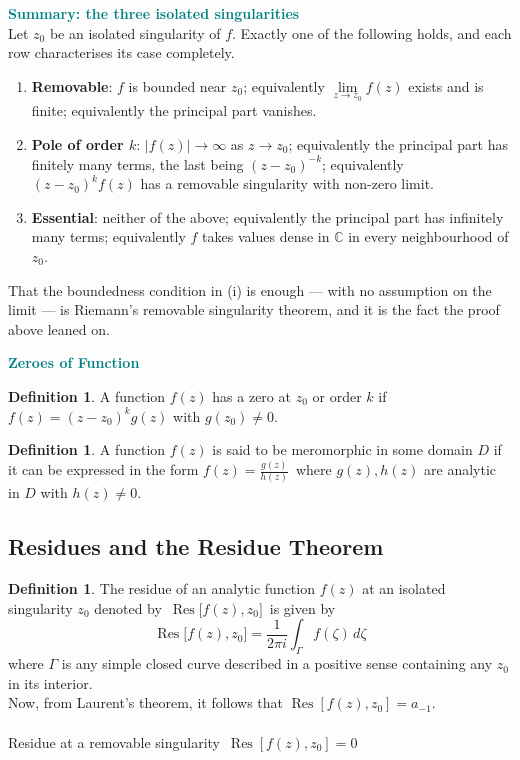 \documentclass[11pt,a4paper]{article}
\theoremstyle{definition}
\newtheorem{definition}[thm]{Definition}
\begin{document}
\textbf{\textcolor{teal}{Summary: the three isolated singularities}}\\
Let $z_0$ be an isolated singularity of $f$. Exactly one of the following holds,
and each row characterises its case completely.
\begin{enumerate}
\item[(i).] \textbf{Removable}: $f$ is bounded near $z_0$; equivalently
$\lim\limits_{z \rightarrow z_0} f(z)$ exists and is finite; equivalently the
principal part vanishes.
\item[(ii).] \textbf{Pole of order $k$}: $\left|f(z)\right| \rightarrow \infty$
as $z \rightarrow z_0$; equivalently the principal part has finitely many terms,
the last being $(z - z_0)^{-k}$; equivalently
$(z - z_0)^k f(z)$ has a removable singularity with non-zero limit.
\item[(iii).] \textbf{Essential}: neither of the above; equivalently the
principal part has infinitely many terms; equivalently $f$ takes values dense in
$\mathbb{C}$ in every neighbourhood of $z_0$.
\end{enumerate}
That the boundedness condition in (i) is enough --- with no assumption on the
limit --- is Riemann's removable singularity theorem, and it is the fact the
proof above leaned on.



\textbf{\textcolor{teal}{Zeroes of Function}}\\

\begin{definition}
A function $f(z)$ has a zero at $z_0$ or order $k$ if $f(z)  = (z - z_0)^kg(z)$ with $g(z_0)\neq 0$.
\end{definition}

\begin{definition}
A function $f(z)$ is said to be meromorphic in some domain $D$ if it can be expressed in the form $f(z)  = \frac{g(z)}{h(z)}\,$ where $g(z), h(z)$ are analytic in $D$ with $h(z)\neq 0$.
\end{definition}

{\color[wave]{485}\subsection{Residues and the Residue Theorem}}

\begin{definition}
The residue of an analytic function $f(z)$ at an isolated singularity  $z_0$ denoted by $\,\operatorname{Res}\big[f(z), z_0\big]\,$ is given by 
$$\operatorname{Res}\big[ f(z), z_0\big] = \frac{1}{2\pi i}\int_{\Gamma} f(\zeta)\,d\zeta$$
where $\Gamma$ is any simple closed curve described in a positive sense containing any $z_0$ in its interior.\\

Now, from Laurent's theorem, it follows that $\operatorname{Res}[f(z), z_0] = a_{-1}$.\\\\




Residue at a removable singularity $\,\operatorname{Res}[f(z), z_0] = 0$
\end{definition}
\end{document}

--

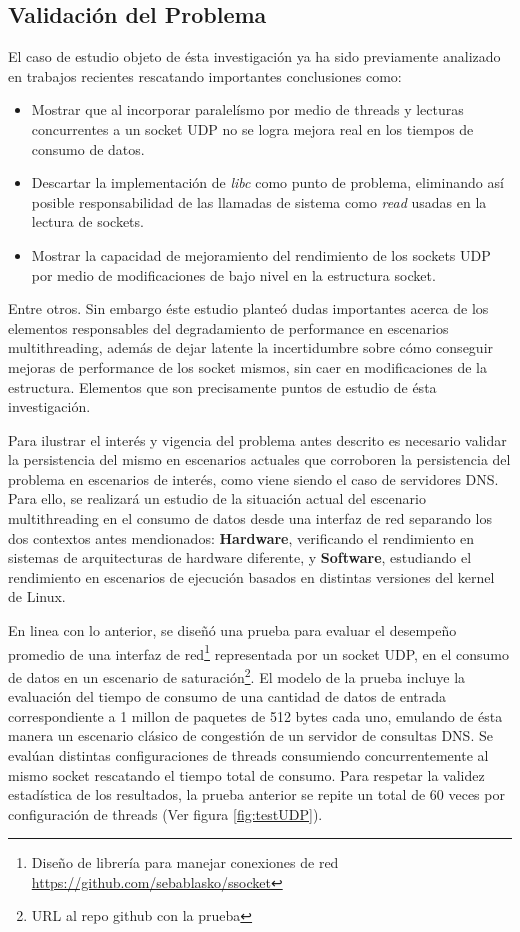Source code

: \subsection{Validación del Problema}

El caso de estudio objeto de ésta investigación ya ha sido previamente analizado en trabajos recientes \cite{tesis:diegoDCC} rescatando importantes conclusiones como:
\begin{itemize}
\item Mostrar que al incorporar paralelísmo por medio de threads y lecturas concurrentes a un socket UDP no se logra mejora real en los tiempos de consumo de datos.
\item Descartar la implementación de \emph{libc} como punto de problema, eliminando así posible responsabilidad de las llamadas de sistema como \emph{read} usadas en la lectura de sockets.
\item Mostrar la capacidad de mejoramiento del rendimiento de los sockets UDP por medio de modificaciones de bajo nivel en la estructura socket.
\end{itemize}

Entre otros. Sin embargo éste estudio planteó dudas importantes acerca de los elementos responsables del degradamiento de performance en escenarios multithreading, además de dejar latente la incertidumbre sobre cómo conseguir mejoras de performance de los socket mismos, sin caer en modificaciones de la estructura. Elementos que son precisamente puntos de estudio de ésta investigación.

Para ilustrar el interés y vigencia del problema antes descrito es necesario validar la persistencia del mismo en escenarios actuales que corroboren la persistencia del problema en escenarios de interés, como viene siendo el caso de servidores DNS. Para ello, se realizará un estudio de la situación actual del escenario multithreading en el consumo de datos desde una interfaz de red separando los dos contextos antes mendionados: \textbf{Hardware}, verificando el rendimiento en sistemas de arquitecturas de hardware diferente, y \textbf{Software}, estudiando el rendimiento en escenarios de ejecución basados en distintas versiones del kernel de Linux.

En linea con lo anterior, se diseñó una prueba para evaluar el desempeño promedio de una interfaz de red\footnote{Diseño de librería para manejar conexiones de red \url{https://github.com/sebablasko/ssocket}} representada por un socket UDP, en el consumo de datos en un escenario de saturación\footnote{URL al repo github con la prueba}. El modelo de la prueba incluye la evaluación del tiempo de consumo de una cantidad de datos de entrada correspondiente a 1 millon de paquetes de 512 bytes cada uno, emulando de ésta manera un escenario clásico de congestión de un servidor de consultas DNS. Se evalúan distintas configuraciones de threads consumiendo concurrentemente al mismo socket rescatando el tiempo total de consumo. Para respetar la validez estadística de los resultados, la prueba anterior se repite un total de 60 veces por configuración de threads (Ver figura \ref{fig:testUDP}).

▶ _WHAT IS NEEDED_
From the records above, pull out every line containing the word "principal".

▶ _SOLVED EXERCISE_
principal part vanishes.
as $z \rightarrow z_0$; equivalently the principal part has finitely many terms,
principal part has infinitely many terms; equivalently $f$ takes values dense in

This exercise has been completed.